C’est donc en partant de l’hypothèse que la confrontation de l’individu avec de telles violences souterraines ne peut pas ne pas être offensive, que nous lançons cette alerte de santé publique. Compte tenu de la modestie de nos moyens, l’enjeu en est avant tout politique.

D’ailleurs, un aspect de l’alerte pourra consister en la simple confrontation des répondants, via le questionnaire, à des questions auxquelles ils n’auraient pas réfléchi jusque-là. Nous ne visons pas une exploitation statistique, au sens strict, des résultats de l’étude, mais un approfondissement qualitatif de la question.

Nous distinguons trois terrains d’enquête concentriques : celui des établissements qui accueillent ou ont accueilli des enfants de parents arrêtés ou expulsés ; celui des établissements qui accueillent des enfants de familles « sans papiers » (ou qui, par le jeu du voisinage, notamment, sont très sensibilisés à cette question) ; et celui des établissements qui seraient restés extérieurs au problème.
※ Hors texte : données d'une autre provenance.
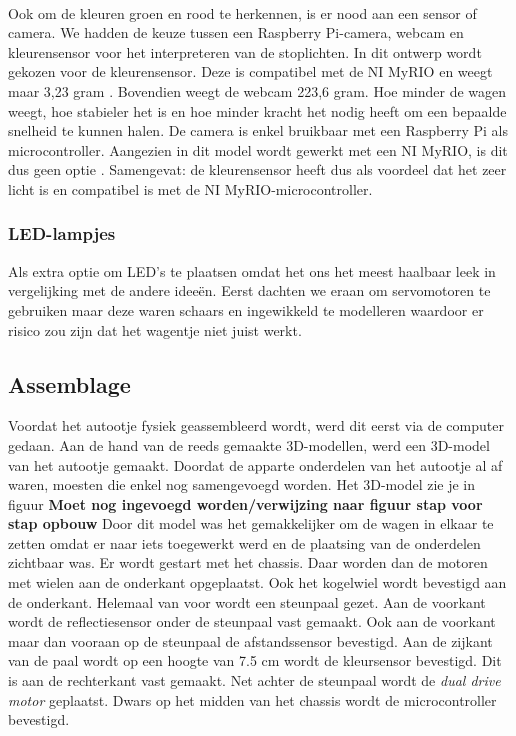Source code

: \documentclass[a4paper,twoside,kulak]{kulakreport} %
\begin{document}
~

Ook om de kleuren groen en rood te herkennen, is er nood aan een sensor of camera. We hadden de keuze tussen een Raspberry Pi-camera, webcam en kleurensensor voor het interpreteren van de stoplichten. In dit ontwerp wordt gekozen voor de kleurensensor. Deze is compatibel met de NI MyRIO en weegt maar 3,23 gram \cite{Webcam,TCS34725KleurSensorBOB}. Bovendien weegt de webcam 223,6 gram. Hoe minder de wagen weegt, hoe stabieler het is en hoe minder kracht het nodig heeft om een bepaalde snelheid te kunnen halen. De camera is enkel bruikbaar met een Raspberry Pi als microcontroller. Aangezien in dit model wordt gewerkt met een NI MyRIO, is dit dus geen optie \cite{RPi-camera}. Samengevat: de kleurensensor heeft dus als voordeel dat het zeer licht is en compatibel is met de NI MyRIO-microcontroller.
\label{Sensoren}


\subsubsection{LED-lampjes}\label{LED-lampjes}
Als extra optie om LED's te plaatsen omdat het ons het meest haalbaar leek in vergelijking met de andere ideeën. Eerst dachten we eraan om servomotoren te gebruiken maar deze waren schaars en ingewikkeld te modelleren waardoor er risico zou zijn dat het wagentje niet juist werkt.


\subsection{Assemblage}
Voordat het autootje fysiek geassembleerd wordt, werd dit eerst via de computer gedaan. Aan de hand van de reeds gemaakte 3D-modellen, werd een 3D-model van het autootje gemaakt. Doordat de apparte onderdelen van het autootje al af waren, moesten die enkel nog samengevoegd worden. Het 3D-model zie je in figuur
{\bf{\Large Moet nog ingevoegd worden/verwijzing naar figuur stap voor stap opbouw}}
Door dit model was het gemakkelijker om de wagen in elkaar te zetten omdat er naar iets toegewerkt werd en de plaatsing van de onderdelen zichtbaar was. Er wordt gestart met het chassis. Daar worden dan de motoren met wielen aan de onderkant opgeplaatst. Ook het kogelwiel wordt bevestigd aan de onderkant. Helemaal van voor wordt een steunpaal gezet. Aan de voorkant wordt de reflectiesensor onder de steunpaal vast gemaakt. Ook aan de voorkant maar dan vooraan op de steunpaal de afstandssensor bevestigd. Aan de zijkant van de paal wordt op een hoogte van 7.5 cm wordt de kleursensor bevestigd. Dit is aan de rechterkant vast gemaakt. Net achter de steunpaal wordt de {\it dual drive motor} geplaatst. Dwars op het midden van het chassis wordt de microcontroller bevestigd.
\end{document}
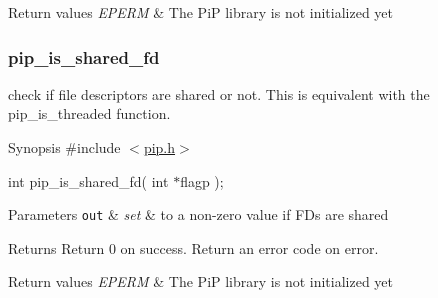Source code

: \begin{DoxyRetVals}{Return values}
{\em E\-P\-E\-R\-M} & The Pi\-P library is not initialized yet \\
\hline
\end{DoxyRetVals}
\hypertarget{pip_is_shared_fd}{}\subsubsection{pip\-\_\-is\-\_\-shared\-\_\-fd}\label{pip_is_shared_fd}
check if file descriptors are shared or not. This is equivalent with the {\ttfamily pip\-\_\-is\-\_\-threaded} function.

\begin{DoxyParagraph}{Synopsis}
\#include $<$\hyperlink{pip_8h_source}{pip.\-h}$>$ \par
int pip\-\_\-is\-\_\-shared\-\_\-fd( int $\ast$flagp );
\end{DoxyParagraph}

\begin{DoxyParams}[1]{Parameters}
\mbox{\tt out}  & {\em set} & to a non-\/zero value if F\-Ds are shared\\
\hline
\end{DoxyParams}
\begin{DoxyReturn}{Returns}
Return 0 on success. Return an error code on error. 
\end{DoxyReturn}

\begin{DoxyRetVals}{Return values}
{\em E\-P\-E\-R\-M} & The Pi\-P library is not initialized yet \\
\hline
\end{DoxyRetVals}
Nous avons fait le choix de nous intéresser aux enfants et aux adolescents à travers des questionnaires destinés à leurs parents, à leurs enseignants, ou aux jeunes eux-mêmes. Nous souhaitons aboutir à une publication qui tirera une sonnette d’alarme. De taille modeste, de 140 à 180 pages, elle comportera une partie historique décrivant la genèse du projet et son déroulement, et une partie plus professionnelle présentant le cadre de l’enquête et rassemblant les conclusions en termes de santé publique.

Nous prévoyons le lancement de l’enquête à grande échelle en septembre prochain. Et nous vous serons reconnaissants de participer, en tant qu’association constitutive du RESF, à sa diffusion la plus large possible. Nous pensons que l’ensemble des opérations - diffusion et collecte en retour des questionnaires- pourrait occuper le quatrième trimestre de l’année 2007.

Nous vous remercions par avance des dispositions que vous accepterez de prendre pour contribuer à cette étude. Pour toute information sur les étapes antérieures du travail :

http://resfmiroir.org/

NB : Certains professionnels de la santé souhaitent mettre en place sur leurs lieux de travail des cellules psychologiques d’aide aux victimes. La démarche, pour intéressante qu’elle soit, est nécessairement indépendante de l’action du RESF dont la vocation reste l’information et le soutien aux jeunes scolarisés étrangers sans papiers.